• **Prompt**
Using the records below, transcribe word for word the stretch from the line that contains "documentação da API" through the line that contains "fc65:5586:2ece:97bd:c6d2:3ee6:ba63:bbe9 0000.0000.0000.001f 585M", both end lines included, and nothing else.

Source data:
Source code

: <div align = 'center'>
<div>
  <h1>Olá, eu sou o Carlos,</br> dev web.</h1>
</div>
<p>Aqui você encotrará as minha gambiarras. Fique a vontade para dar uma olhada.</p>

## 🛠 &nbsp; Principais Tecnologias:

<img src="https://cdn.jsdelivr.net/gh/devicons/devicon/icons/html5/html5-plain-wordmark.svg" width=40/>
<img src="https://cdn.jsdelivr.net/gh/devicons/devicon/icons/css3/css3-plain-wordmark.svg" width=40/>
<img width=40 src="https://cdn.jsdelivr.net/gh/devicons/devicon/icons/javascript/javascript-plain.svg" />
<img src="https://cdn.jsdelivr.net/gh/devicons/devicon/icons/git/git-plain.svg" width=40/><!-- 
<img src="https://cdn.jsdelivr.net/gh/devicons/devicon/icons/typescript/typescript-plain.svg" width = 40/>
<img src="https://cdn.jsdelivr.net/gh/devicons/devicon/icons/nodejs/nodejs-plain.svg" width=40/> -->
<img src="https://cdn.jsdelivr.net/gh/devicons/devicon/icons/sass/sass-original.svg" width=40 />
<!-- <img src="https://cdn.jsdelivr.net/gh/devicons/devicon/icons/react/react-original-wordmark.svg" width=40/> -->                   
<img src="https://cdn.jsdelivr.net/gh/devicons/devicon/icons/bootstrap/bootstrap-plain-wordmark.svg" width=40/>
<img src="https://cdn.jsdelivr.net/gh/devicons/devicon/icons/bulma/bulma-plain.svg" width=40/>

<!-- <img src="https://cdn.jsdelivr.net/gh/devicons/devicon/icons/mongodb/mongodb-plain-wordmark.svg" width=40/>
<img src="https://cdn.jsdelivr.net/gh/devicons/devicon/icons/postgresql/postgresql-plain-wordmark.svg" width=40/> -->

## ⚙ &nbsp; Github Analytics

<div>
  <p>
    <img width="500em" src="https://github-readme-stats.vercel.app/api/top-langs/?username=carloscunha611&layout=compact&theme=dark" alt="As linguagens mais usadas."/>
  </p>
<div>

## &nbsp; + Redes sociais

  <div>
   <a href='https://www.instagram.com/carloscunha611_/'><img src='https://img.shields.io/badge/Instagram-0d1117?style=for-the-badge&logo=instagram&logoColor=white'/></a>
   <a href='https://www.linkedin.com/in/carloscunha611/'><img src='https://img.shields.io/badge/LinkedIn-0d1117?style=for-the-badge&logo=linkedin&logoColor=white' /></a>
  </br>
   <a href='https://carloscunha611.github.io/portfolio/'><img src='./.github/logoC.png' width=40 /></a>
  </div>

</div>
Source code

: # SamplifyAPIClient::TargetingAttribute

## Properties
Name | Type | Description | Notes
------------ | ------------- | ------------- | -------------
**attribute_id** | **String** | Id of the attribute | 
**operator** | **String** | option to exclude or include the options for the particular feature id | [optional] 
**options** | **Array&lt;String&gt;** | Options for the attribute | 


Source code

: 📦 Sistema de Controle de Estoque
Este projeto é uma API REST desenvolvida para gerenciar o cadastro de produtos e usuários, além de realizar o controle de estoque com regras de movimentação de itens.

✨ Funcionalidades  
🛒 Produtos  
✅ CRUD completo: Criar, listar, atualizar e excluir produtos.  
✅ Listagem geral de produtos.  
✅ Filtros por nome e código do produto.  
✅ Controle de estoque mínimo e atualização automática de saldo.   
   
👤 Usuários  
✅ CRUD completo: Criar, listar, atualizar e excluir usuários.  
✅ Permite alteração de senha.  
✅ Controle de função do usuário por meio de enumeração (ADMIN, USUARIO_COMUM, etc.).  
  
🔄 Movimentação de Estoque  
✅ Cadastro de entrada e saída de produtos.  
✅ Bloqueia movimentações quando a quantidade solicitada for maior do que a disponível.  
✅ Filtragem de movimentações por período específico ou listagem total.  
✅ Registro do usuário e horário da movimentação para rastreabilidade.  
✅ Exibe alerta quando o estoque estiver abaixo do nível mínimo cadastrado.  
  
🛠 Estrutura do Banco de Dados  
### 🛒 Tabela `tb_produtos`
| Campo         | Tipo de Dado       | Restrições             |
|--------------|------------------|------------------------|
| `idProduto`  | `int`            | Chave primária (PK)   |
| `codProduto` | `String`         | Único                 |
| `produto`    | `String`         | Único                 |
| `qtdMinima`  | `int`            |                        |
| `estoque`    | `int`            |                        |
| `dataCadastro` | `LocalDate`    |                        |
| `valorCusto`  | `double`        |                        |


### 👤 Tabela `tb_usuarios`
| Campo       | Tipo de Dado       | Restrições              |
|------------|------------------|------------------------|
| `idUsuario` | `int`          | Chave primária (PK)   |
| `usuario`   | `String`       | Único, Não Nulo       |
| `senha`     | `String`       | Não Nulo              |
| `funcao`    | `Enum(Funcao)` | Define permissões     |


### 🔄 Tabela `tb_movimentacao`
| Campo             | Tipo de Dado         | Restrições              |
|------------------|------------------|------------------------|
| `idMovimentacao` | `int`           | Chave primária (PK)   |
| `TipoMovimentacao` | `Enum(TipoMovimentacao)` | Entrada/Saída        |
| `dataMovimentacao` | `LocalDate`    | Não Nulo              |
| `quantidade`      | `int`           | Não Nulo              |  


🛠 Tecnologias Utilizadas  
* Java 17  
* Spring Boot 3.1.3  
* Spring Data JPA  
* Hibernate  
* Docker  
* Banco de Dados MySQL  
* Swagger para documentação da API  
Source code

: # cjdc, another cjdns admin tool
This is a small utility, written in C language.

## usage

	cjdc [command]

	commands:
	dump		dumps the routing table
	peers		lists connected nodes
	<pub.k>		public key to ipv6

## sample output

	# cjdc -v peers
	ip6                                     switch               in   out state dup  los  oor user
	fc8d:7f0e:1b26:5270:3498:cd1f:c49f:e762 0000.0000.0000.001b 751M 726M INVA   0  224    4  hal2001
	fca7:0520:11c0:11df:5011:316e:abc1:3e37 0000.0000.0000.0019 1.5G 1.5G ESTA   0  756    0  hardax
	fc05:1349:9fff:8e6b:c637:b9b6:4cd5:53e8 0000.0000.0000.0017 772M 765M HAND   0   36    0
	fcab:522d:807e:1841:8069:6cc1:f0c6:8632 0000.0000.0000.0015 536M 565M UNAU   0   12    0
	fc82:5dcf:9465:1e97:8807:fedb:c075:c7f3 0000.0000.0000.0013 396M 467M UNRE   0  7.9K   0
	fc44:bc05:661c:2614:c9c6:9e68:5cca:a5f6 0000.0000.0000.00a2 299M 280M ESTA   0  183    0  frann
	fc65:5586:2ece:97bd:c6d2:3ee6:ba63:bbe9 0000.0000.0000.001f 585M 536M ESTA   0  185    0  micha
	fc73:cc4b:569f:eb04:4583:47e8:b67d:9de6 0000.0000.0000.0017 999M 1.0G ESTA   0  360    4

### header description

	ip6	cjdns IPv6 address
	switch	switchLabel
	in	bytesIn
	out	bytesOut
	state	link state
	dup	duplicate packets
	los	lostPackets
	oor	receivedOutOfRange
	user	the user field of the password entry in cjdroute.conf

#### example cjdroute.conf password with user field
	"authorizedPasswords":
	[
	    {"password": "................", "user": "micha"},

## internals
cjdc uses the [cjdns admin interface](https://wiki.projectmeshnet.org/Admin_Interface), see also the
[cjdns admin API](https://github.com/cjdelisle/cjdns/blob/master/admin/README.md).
--
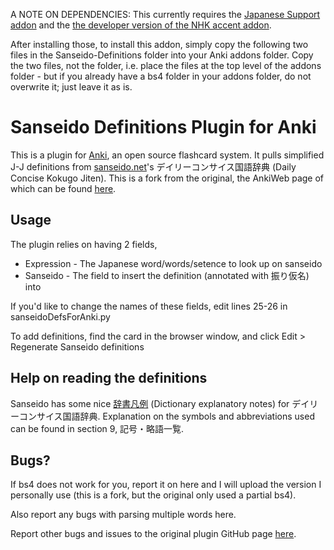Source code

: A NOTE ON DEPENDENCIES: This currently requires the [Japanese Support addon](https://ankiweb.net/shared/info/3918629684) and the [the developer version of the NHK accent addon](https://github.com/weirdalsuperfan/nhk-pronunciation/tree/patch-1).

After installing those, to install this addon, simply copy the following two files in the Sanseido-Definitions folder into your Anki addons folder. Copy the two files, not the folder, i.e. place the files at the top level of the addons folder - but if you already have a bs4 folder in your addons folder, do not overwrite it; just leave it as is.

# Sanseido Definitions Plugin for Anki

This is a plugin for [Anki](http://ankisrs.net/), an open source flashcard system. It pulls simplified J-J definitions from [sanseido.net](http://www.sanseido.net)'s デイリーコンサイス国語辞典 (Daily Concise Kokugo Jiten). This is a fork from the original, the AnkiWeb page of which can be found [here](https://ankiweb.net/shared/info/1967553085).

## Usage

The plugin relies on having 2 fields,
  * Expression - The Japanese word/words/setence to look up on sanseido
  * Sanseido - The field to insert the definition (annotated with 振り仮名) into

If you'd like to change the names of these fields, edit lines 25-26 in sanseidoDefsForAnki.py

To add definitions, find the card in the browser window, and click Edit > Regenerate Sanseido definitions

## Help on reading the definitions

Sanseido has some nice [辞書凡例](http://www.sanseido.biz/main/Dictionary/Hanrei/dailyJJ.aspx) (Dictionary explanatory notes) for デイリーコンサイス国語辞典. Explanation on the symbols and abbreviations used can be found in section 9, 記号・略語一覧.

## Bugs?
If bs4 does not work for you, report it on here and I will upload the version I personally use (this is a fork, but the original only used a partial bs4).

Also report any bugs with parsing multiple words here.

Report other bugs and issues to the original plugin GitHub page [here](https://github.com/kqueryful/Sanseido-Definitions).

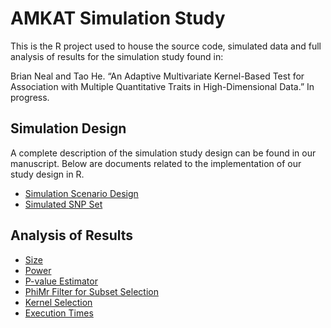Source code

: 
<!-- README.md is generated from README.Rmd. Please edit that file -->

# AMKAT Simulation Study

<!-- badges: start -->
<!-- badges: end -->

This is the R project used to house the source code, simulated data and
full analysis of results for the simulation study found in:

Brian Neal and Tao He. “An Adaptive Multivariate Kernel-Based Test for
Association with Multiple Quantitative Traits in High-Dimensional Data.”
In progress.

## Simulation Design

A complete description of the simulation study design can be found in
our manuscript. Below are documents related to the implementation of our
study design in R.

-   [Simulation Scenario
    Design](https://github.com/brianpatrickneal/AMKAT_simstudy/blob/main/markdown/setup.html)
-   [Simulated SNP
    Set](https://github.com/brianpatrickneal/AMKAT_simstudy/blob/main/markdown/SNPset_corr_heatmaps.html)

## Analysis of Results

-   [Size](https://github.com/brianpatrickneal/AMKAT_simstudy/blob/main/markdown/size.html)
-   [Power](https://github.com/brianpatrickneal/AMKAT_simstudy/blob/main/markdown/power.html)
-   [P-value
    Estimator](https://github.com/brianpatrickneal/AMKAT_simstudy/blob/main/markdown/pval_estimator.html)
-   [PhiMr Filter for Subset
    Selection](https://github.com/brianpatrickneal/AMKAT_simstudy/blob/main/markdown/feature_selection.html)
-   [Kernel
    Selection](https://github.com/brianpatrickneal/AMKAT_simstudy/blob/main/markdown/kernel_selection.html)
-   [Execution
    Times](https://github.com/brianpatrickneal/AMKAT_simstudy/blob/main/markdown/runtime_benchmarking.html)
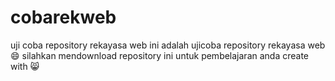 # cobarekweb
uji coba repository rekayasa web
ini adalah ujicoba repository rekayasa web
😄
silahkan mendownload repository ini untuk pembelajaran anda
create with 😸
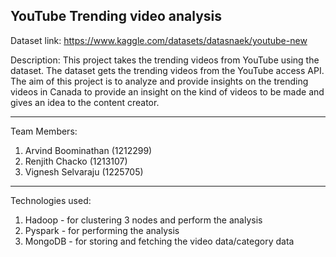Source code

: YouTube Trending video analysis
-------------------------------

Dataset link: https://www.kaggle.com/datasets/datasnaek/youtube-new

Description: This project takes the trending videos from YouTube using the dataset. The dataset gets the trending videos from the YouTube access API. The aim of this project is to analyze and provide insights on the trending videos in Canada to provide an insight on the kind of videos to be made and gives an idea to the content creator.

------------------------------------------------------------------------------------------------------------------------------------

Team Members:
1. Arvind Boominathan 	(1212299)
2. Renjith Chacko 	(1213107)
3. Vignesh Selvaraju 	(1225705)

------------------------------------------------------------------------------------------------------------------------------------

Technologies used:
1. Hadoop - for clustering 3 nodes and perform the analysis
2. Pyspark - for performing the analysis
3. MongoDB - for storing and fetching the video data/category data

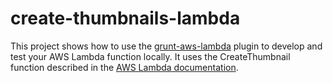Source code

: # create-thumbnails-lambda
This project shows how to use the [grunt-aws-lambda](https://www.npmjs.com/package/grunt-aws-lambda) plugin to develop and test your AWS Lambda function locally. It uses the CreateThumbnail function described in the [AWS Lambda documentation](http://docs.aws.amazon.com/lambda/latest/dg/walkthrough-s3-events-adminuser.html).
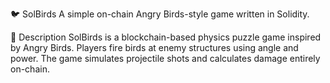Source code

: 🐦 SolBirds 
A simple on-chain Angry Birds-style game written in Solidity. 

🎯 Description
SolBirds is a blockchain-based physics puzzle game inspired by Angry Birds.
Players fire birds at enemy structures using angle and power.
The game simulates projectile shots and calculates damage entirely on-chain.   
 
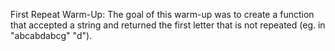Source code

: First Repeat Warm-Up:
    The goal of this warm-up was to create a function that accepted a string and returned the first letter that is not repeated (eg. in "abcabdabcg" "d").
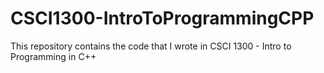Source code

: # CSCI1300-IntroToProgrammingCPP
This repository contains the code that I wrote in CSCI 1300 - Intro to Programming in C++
...
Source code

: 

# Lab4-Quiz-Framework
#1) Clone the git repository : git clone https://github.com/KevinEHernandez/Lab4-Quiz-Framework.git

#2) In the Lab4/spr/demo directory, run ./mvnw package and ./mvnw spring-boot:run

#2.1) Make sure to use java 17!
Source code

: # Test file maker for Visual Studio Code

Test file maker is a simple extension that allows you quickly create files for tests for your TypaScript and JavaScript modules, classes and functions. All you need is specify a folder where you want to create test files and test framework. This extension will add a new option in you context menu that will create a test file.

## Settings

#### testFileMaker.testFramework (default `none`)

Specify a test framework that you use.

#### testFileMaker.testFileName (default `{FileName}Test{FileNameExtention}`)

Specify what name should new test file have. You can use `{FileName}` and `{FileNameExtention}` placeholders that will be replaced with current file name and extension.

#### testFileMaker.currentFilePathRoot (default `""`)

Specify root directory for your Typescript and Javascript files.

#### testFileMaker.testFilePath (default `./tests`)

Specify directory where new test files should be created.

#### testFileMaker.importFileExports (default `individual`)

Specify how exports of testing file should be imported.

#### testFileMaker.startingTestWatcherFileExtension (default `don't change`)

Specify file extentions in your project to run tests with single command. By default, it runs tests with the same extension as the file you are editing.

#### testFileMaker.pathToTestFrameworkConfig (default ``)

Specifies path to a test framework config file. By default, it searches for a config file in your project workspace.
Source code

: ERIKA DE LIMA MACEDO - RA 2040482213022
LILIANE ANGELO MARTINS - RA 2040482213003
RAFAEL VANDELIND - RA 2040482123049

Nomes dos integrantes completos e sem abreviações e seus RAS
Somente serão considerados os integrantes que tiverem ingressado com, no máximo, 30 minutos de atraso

• **Task solution**
* Swagger para documentação da API  
Source code

: # cjdc, another cjdns admin tool
This is a small utility, written in C language.

## usage

	cjdc [command]

	commands:
	dump		dumps the routing table
	peers		lists connected nodes
	<pub.k>		public key to ipv6

## sample output

	# cjdc -v peers
	ip6                                     switch               in   out state dup  los  oor user
	fc8d:7f0e:1b26:5270:3498:cd1f:c49f:e762 0000.0000.0000.001b 751M 726M INVA   0  224    4  hal2001
	fca7:0520:11c0:11df:5011:316e:abc1:3e37 0000.0000.0000.0019 1.5G 1.5G ESTA   0  756    0  hardax
	fc05:1349:9fff:8e6b:c637:b9b6:4cd5:53e8 0000.0000.0000.0017 772M 765M HAND   0   36    0
	fcab:522d:807e:1841:8069:6cc1:f0c6:8632 0000.0000.0000.0015 536M 565M UNAU   0   12    0
	fc82:5dcf:9465:1e97:8807:fedb:c075:c7f3 0000.0000.0000.0013 396M 467M UNRE   0  7.9K   0
	fc44:bc05:661c:2614:c9c6:9e68:5cca:a5f6 0000.0000.0000.00a2 299M 280M ESTA   0  183    0  frann
	fc65:5586:2ece:97bd:c6d2:3ee6:ba63:bbe9 0000.0000.0000.001f 585M 536M ESTA   0  185    0  micha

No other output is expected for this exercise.